Making A Difference in Our County
University of Georgia Cooperative Extension is working hard for its constituents. The following are examples of Extension’s impact in the county over the past year.
Agriculture and Natural Resources
Contributing nearly $20 billion to agriculture in the U.S., honeybees play a vital role in Georgia’s farming communities. With strong blueberry production that benefits from pollination, Clinch County is no exception. Despite the pandemic, the Clinch County Agriculture and Natural Resources (ANR) Extension agent, agricultural lab services continued. Agricultural producers and homeowners were able to leave their soil, water, and plant tissues in a no-contact dropbox for Extension staff to send to the lab. This simple dropbox maintained our connection with our community and their needs. Additionally, research projects in the timber industry are conducted. In collaboration with university specialists, on-farm research results in improved crop varieties, enhanced integrated pest management and increased profitability. Animal producers also benefit from management advice and university research publications provided by the agent
4-H Youth Development
The 4-H program in Clinch County is expanding possibilities for many 4-H’ers, opening opportunities they might not otherwise have, which is very rewarding. In 2020, Clinch County continued to collaborate with the school system in order to forge a way forward with programming during COVID-19.
Clinch County 4-H holds an annual Christmas fruit sale fundraiser that provides funding for 4-H programs such as summer camp rallies, DPA reward trips, DPA registration fees, Trunk-or-Treat at Clinch County Elementary/Middle School, Honors Day awards and pizza parties. We attempt to make all camps as affordable as possible for our 4-H’ers. Clinch County Extension offers two additional fundraisers — Yankee Candle sales and candy bar sales. These fundraisers are used to fully cover or help offset camp costs, giving children of all economic backgrounds in Clinch County the opportunity to benefit from the life lessons learned at 4-H camps and DPA events.

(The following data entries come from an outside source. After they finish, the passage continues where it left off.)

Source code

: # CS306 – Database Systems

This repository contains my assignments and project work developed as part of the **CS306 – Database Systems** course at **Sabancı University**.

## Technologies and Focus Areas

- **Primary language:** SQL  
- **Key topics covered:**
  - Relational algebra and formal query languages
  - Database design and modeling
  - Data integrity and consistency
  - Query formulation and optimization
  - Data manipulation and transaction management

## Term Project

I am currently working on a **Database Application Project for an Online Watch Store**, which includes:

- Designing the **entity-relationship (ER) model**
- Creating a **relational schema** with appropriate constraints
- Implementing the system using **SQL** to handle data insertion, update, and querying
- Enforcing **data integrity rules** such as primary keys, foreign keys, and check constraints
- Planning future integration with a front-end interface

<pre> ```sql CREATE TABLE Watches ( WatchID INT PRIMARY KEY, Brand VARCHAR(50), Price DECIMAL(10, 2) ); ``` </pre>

Family and Consumer Sciences
UGA Extension provides answers for Georgians about canning, freezing, food preservation and safety each and every day. Foodborne illnesses can be costly to the state and community, and they can even be deadly. The elderly, the chronically ill and young children are at high risk for complications due to foodborne illnesses that are likely to require hospitalization. Preventing illnesses keeps parents from missing work and losing pay that can be spent for goods in the local economy. Improperly thawed or mishandled food can be an economic disaster for a family.
To assist county residents, publications featuring all aspects of food preservation and food safety are available in the local Extension office.